GOAL OF THE EXERCISE — Keep every line in which "emails" occurs and drop the rest of the data.

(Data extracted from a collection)
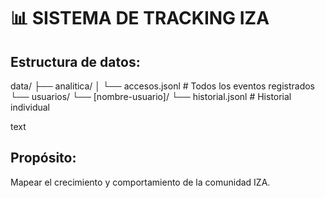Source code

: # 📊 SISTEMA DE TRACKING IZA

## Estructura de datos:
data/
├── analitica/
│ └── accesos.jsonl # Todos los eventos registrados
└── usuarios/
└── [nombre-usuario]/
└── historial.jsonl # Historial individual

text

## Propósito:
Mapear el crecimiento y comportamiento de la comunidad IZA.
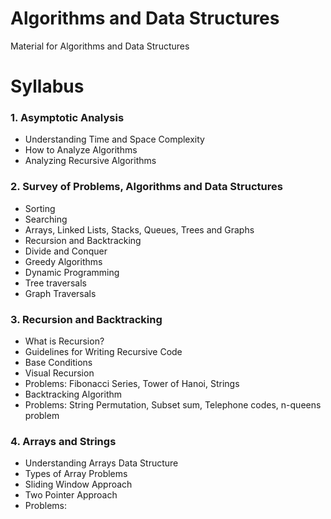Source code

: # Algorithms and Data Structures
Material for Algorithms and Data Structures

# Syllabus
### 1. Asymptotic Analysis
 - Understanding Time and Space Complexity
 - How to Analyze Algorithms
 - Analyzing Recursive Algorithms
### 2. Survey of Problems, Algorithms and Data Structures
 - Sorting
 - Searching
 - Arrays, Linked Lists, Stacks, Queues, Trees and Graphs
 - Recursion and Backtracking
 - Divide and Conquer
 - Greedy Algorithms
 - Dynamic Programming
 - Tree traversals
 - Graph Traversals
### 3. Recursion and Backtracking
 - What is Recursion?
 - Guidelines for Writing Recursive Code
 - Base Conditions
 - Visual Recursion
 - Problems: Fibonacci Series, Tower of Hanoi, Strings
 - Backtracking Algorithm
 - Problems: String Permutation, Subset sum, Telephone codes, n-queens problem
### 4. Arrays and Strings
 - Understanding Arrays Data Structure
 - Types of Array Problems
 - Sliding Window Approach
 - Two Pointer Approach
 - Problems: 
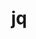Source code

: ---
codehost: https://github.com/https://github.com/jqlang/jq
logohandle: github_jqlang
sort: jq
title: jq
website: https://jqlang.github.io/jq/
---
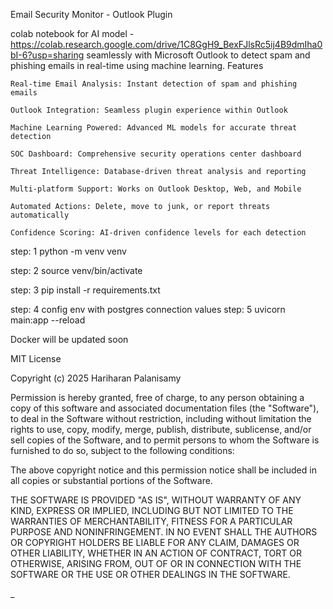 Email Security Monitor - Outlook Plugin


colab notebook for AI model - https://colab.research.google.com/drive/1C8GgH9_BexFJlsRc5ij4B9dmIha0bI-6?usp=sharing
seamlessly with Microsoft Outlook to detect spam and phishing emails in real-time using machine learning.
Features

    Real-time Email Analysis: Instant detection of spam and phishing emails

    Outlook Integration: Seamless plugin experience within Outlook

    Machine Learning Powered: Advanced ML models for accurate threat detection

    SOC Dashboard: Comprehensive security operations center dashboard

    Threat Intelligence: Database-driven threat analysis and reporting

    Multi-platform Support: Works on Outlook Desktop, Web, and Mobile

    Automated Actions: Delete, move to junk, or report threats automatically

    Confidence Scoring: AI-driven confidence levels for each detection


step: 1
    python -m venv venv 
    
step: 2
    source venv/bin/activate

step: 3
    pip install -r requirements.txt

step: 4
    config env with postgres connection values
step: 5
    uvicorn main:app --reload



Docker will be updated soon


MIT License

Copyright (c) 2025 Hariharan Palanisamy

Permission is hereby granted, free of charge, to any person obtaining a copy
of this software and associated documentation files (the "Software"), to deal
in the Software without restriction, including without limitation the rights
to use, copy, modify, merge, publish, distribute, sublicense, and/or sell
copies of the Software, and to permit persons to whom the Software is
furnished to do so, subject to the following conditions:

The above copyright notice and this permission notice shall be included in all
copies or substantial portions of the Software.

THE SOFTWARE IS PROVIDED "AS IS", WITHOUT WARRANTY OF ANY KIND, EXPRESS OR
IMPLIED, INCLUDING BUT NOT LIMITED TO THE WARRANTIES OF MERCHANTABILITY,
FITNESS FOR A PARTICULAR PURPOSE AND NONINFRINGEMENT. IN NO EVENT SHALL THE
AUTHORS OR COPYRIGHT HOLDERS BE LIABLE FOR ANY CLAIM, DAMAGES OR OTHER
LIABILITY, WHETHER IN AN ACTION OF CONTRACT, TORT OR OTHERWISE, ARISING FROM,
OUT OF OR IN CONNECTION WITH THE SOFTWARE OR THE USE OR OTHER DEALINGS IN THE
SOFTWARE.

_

RESULT FOR THIS TASK —
seamlessly with Microsoft Outlook to detect spam and phishing emails in real-time using machine learning.
    Real-time Email Analysis: Instant detection of spam and phishing emails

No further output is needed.